Golic was one of the nation's top collegiate wrestlers while at Notre Dame, with a three-year record of 54–4–1, finishing third in NCAA meet in 1976 and fourth in 1977. He was named a two-time All-American for Notre Dame as a heavyweight wrestler, capturing fourth place at the 1977 NCAA tournament and finishing third in 1978. He graduated from Notre Dame in 1979 with a B.A. degree in management.

==Professional career==
The New England Patriots chose Golic, as a linebacker, in the second round (52nd pick overall) of the 1979 NFL Draft, and he played for the Patriots from 1979 to 1981.

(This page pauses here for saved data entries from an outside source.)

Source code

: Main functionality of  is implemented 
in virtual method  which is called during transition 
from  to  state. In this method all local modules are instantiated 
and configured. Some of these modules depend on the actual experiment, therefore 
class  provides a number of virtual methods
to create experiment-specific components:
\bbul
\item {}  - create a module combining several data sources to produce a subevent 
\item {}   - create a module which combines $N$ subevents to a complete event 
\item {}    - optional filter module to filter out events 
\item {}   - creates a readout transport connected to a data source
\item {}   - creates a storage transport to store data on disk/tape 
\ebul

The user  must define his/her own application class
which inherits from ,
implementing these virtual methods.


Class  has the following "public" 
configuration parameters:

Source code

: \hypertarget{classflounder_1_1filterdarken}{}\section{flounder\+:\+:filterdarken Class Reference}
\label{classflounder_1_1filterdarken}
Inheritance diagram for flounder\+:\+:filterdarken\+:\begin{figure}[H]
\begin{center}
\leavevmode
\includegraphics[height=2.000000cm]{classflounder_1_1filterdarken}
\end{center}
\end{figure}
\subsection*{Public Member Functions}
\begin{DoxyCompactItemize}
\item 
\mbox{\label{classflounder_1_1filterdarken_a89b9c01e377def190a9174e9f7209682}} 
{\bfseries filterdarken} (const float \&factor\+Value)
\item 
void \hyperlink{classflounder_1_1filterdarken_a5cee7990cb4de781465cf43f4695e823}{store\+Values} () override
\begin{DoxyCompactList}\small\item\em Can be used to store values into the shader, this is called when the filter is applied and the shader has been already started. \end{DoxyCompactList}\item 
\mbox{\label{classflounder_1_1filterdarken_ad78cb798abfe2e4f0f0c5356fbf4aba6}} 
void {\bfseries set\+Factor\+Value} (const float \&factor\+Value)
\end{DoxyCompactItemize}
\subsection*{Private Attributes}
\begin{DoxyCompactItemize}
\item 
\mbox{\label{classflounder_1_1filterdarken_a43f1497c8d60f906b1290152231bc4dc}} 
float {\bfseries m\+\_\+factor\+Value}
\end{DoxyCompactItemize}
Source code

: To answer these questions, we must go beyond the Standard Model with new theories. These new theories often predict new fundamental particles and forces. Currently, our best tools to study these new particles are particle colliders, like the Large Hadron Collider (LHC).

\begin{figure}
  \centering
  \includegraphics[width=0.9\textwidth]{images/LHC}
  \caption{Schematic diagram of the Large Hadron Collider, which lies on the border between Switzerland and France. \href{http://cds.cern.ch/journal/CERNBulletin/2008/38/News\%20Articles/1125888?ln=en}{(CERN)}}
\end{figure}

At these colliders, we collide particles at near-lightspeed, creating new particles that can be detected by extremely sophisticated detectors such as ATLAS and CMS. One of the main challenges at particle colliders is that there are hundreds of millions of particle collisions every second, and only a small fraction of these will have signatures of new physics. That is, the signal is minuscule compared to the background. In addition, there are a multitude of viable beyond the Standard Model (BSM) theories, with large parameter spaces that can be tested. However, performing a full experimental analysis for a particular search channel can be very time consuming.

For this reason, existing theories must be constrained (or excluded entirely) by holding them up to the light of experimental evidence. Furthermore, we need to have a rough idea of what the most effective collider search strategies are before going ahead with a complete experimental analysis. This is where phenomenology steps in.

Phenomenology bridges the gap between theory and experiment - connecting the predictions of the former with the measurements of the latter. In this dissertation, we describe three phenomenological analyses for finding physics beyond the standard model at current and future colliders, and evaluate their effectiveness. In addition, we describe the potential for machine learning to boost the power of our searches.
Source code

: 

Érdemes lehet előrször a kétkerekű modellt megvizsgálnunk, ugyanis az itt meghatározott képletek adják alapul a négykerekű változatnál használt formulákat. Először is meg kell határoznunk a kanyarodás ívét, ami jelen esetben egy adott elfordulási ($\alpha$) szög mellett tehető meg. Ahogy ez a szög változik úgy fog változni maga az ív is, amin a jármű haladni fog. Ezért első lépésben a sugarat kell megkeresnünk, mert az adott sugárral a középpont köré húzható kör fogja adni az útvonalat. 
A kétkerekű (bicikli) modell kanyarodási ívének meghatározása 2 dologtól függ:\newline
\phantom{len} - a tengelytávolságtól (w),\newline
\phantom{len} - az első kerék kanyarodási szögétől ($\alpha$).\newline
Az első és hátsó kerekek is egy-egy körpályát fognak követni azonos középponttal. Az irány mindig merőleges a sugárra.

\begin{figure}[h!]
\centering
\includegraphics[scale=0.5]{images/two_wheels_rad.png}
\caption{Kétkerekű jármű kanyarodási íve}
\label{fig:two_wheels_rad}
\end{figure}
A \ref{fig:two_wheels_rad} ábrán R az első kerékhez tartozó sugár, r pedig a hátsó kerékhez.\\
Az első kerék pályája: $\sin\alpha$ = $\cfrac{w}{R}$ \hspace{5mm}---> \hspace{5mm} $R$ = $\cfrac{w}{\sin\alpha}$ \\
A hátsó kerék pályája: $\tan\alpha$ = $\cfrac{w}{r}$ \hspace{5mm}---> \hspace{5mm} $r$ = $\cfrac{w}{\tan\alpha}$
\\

Golic was cut by the Patriots going into the 1982 season and claimed on waivers by the Cleveland Browns. The Browns moved him from linebacker to nose tackle. After seven years with the Browns, he went to the Los Angeles Raiders through Plan B free agency where he played his last four NFL seasons. He was a 3-time Pro Bowler (1985, 1986, and 1987) while playing with the Cleveland Browns.

==Post-playing career==
After retiring from football, Golic pursued an acting career. His first appearance was in Coach on ABC playing one of Hayden Fox's former players who went on to an NFL career, but confiding to Hayden that he has cancer due to anabolic steroid use. He then appeared in Saved by the Bell: The College Years, arguably his best known role, playing the role of Mike Rogers, a retired San Francisco 49ers player who became the resident adviser of Cal U, the fictional college attended by the cast. He appeared in the role for the NBC made-for-TV-movie Saved by the Bell: Wedding in Las Vegas in 1994. From 1996 until 1998, Golic also was one of the members of the original Home and Family when it aired on The Family Channel (now known as Freeform).

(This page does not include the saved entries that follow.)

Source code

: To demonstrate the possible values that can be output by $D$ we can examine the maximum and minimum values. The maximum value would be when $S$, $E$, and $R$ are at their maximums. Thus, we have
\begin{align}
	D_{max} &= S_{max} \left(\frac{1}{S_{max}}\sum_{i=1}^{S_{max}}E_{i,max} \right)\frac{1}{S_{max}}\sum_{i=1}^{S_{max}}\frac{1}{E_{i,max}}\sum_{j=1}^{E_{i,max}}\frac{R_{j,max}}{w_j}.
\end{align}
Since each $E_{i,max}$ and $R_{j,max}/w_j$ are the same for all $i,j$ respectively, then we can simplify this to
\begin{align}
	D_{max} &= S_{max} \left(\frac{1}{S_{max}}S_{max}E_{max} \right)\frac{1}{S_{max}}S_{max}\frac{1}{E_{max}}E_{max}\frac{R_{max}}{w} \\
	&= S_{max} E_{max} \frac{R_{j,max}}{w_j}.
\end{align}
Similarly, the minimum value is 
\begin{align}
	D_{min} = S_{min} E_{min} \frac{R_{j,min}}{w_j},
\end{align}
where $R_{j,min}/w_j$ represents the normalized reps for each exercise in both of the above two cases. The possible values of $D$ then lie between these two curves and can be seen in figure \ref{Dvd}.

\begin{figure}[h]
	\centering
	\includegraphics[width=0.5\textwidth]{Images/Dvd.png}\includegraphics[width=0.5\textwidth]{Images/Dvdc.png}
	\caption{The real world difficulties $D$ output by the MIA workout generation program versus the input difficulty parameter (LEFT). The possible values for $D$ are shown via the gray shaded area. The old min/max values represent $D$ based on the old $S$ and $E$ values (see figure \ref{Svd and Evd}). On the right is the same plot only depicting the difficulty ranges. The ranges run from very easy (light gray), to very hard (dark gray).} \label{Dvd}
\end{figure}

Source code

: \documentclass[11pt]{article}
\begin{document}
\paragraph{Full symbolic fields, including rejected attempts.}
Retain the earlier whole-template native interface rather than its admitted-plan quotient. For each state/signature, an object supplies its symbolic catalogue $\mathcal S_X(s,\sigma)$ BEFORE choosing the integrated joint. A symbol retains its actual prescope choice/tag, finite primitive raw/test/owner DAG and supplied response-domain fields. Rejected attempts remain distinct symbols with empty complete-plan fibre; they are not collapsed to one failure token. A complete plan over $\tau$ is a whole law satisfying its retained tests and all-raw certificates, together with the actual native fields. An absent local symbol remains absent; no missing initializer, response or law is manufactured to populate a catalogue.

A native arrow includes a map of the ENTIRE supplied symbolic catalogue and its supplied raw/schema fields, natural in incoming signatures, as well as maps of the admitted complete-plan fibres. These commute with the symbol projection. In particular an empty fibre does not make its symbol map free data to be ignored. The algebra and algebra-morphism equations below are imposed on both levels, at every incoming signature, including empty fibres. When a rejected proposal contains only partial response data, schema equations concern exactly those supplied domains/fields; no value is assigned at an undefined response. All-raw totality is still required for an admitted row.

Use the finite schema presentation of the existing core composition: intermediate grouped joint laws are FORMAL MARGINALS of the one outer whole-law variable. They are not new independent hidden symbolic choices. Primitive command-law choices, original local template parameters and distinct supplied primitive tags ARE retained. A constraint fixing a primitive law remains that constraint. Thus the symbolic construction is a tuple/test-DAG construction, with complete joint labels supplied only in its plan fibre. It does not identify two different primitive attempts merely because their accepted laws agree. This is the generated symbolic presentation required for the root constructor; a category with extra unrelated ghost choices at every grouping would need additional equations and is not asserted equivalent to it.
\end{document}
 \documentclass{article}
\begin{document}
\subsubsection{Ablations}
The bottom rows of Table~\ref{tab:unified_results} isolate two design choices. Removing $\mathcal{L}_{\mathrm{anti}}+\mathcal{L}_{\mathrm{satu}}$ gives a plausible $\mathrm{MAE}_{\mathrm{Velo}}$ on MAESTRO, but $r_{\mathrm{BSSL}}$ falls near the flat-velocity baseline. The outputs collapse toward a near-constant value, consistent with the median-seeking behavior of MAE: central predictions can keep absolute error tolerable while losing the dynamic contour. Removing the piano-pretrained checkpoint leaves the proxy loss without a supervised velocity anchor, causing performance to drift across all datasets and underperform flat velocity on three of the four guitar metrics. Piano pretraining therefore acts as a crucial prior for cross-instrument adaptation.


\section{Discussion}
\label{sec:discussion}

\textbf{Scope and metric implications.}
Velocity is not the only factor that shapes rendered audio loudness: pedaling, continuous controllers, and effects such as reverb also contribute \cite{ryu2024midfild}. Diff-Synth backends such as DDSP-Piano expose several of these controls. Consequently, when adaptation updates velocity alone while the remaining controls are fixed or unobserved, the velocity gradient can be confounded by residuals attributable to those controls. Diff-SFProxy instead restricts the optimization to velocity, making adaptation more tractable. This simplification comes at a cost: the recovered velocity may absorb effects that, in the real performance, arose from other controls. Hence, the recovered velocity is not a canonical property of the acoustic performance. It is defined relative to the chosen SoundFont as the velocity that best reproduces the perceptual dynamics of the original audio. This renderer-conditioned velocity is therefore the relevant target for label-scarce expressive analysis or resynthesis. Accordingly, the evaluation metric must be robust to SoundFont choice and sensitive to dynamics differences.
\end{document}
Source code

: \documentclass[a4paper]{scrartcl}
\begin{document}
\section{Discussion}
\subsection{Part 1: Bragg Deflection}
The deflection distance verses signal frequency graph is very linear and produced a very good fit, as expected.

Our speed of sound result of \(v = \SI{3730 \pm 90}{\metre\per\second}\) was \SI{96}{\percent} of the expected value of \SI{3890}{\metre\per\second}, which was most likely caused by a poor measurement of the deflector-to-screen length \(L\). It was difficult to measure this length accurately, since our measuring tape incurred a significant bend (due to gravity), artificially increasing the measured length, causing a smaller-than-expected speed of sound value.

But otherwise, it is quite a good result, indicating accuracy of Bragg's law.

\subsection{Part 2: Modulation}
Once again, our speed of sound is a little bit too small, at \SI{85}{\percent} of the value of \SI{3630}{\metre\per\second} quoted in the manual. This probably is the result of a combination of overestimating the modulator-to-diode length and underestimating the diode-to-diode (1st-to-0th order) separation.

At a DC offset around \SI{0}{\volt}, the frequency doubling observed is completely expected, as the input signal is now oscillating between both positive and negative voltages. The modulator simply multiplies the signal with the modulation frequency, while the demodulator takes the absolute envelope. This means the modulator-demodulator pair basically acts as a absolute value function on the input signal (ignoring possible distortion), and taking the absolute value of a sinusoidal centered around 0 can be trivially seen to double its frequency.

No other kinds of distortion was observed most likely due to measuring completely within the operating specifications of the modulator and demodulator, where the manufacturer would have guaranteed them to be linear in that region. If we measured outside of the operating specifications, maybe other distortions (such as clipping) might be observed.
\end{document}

Golic hosted sports talk radio programs and did sports reporting for TV stations in Los Angeles; had a stint on Britain's late 80s–90s NFL coverage on Channel 4, opposite presenter Gary Imlach; served as analyst on NBC's NFL coverage from 1994 to 1996; and was a commentator for TNN's coverage of the short-lived XFL in 2001. In 2004, Golic returned to Northeast Ohio to host the afternoon drive time radio talk show on WNIR 100.1 FM in Akron, Ohio. He is also a football analyst for WOIO Channel 19 in Cleveland on CBS.

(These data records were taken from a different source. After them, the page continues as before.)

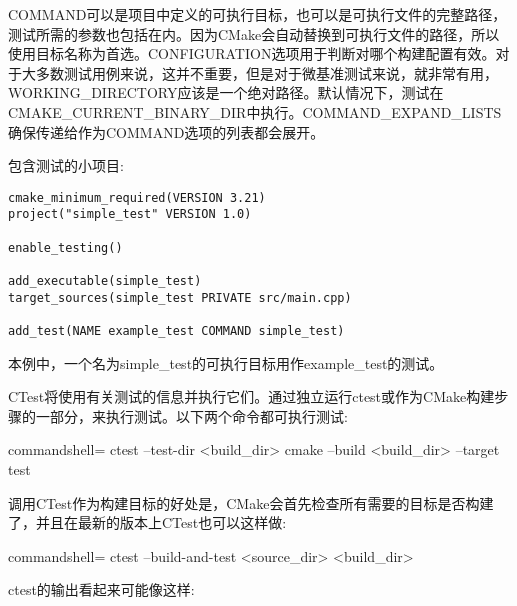COMMAND可以是项目中定义的可执行目标，也可以是可执行文件的完整路径，测试所需的参数也包括在内。因为CMake会自动替换到可执行文件的路径，所以使用目标名称为首选。CONFIGURATION选项用于判断对哪个构建配置有效。对于大多数测试用例来说，这并不重要，但是对于微基准测试来说，就非常有用，WORKING\_DIRECTORY应该是一个绝对路径。默认情况下，测试在CMAKE\_CURRENT\_BINARY\_DIR中执行。COMMAND\_EXPAND\_LISTS确保传递给作为COMMAND选项的列表都会展开。

包含测试的小项目:

\begin{lstlisting}[style=styleCMake]
cmake_minimum_required(VERSION 3.21)
project("simple_test" VERSION 1.0)

enable_testing()

add_executable(simple_test)
target_sources(simple_test PRIVATE src/main.cpp)

add_test(NAME example_test COMMAND simple_test)
\end{lstlisting}

本例中，一个名为simple\_test的可执行目标用作example\_test的测试。

CTest将使用有关测试的信息并执行它们。通过独立运行ctest或作为CMake构建步骤的一部分，来执行测试。以下两个命令都可执行测试:

\begin{tcblisting}{commandshell={}}
ctest --test-dir <build_dir>
cmake --build <build_dir> --target test
\end{tcblisting}

调用CTest作为构建目标的好处是，CMake会首先检查所有需要的目标是否构建了，并且在最新的版本上CTest也可以这样做:

\begin{tcblisting}{commandshell={}}
ctest --build-and-test <source_dir> <build_dir>
\end{tcblisting}

ctest的输出看起来可能像这样:


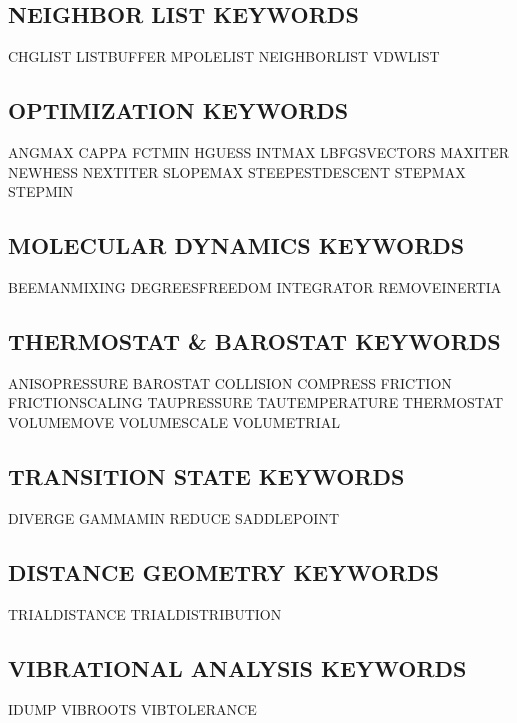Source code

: \documentclass[letterpaper,11pt,english]{sphinxmanual}
\begin{document}
\subsection{NEIGHBOR LIST KEYWORDS}
\label{\detokenize{text/keywords:neighbor-list-keywords}}
CHG\sphinxhyphen{}LIST        LIST\sphinxhyphen{}BUFFER     MPOLE\sphinxhyphen{}LIST
NEIGHBOR\sphinxhyphen{}LIST   VDW\sphinxhyphen{}LIST


\subsection{OPTIMIZATION KEYWORDS}
\label{\detokenize{text/keywords:optimization-keywords}}
ANGMAX  CAPPA   FCTMIN
HGUESS  INTMAX  LBFGS\sphinxhyphen{}VECTORS
MAXITER NEWHESS NEXTITER
SLOPEMAX        STEEPEST\sphinxhyphen{}DESCENT        STEPMAX
STEPMIN


\subsection{MOLECULAR DYNAMICS KEYWORDS}
\label{\detokenize{text/keywords:molecular-dynamics-keywords}}
BEEMAN\sphinxhyphen{}MIXING   DEGREES\sphinxhyphen{}FREEDOM INTEGRATOR
REMOVE\sphinxhyphen{}INERTIA


\subsection{THERMOSTAT \& BAROSTAT KEYWORDS}
\label{\detokenize{text/keywords:thermostat-barostat-keywords}}
ANISO\sphinxhyphen{}PRESSURE  BAROSTAT        COLLISION
COMPRESS        FRICTION        FRICTION\sphinxhyphen{}SCALING
TAU\sphinxhyphen{}PRESSURE    TAU\sphinxhyphen{}TEMPERATURE THERMOSTAT
VOLUME\sphinxhyphen{}MOVE     VOLUME\sphinxhyphen{}SCALE    VOLUME\sphinxhyphen{}TRIAL


\subsection{TRANSITION STATE KEYWORDS}
\label{\detokenize{text/keywords:transition-state-keywords}}
DIVERGE GAMMAMIN        REDUCE
SADDLEPOINT


\subsection{DISTANCE GEOMETRY KEYWORDS}
\label{\detokenize{text/keywords:distance-geometry-keywords}}
TRIAL\sphinxhyphen{}DISTANCE  TRIAL\sphinxhyphen{}DISTRIBUTION


\subsection{VIBRATIONAL ANALYSIS KEYWORDS}
\label{\detokenize{text/keywords:vibrational-analysis-keywords}}
IDUMP   VIB\sphinxhyphen{}ROOTS       VIB\sphinxhyphen{}TOLERANCE
\end{document}
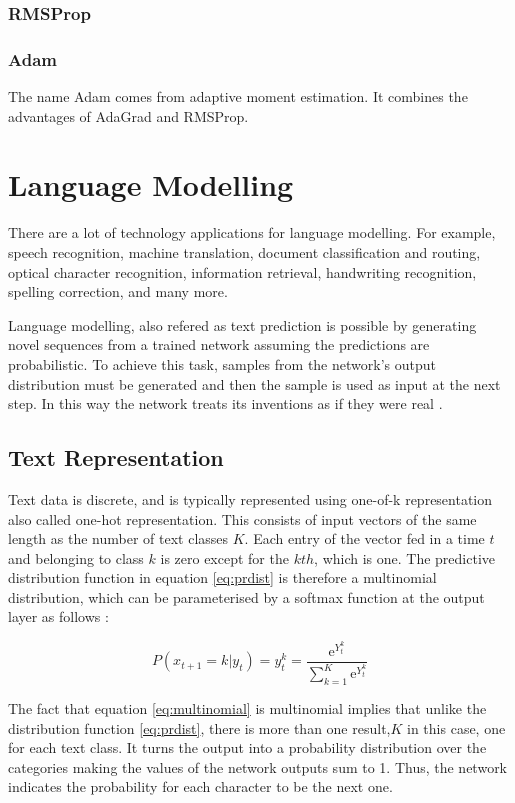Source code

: \subsubsection{RMSProp}
\subsubsection{Adam}
The name Adam comes from adaptive moment estimation. It combines the advantages of AdaGrad and RMSProp. 

\section{Language Modelling}
There are a lot of technology applications for language modelling. For example, speech recognition, machine translation, document classification and routing, optical character recognition, information retrieval, handwriting recognition, spelling correction, and many more.

Language modelling, also refered as text prediction is possible by generating novel sequences from a trained network assuming the predictions are probabilistic. To achieve this task, samples from the network's output distribution must be generated and then the sample is used as input at the next step. In this way the network treats its inventions as if they were real \cite{graves2013generating}.

\subsection{Text Representation}
Text data is discrete, and is typically represented using one-of-k representation also called one-hot representation. This consists of input vectors of the same length as the number of text classes $K$. Each entry of the vector fed in a time $t$ and belonging to class $k$ is zero except for the $kth$, which is one. The predictive distribution function in equation \ref{eq:prdist} is therefore a multinomial distribution, which can be parameterised by a softmax function at the output layer as follows \cite{graves2013generating}:

\begin{equation} \label{eq:multinomial}
P(x_{t+1}=k|y_t)=y^k_t=\frac{\mathrm{e}^{Y^k_t}}{ \sum_{k=1}^{K} \mathrm{e}^{Y^k_t}}
\end{equation}

The fact that equation \ref{eq:multinomial} is multinomial implies that unlike the distribution function \ref{eq:prdist}, there is more than one result,$K$ in this case, one for each text class.  It turns the output into a probability distribution over the categories making the values of the network outputs sum to 1. Thus, the network indicates the probability for each character to be the next one.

Golic opened a restaurant and bar in downtown Cleveland's Warehouse District (Bob Golic's Sports Bar & Grille). The restaurant closed in June 2014. He was the vice president of Football Operations for the Lingerie Football League expansion team, the Cleveland Crush until operations ceased in 2015.

==Personal life==
Golic is the older brother of Mike Golic, who is a former NFL football player and was a radio host, first as half of ESPN Radio's Mike & Mike, followed by ESPN Radio's Golic and Wingo. His nephews are Mike Golic Jr., himself a former football player turned radio host, and Jake, who began studying at the University of Notre Dame in 2009.

Mike Golic is a spokesperson for Nutrisystem after losing more than 50 lb on the diet; however, Bob Golic has outdone his younger brother, dropping more than 140 lb, returning to his high school weight of 245 lb. Bob Golic married Jacquelyn Benlein in 1983 and they had a child before divorcing in 1992.

Golic lives with his family in Solon, Ohio. He and Karen Baughman married in 1996 and they have two children. Karen was a ballerina and Raiderette with the Oakland Raiders. Bob performed The Nutcracker with Karen at the Akron Civic Theatre in Akron in 2006.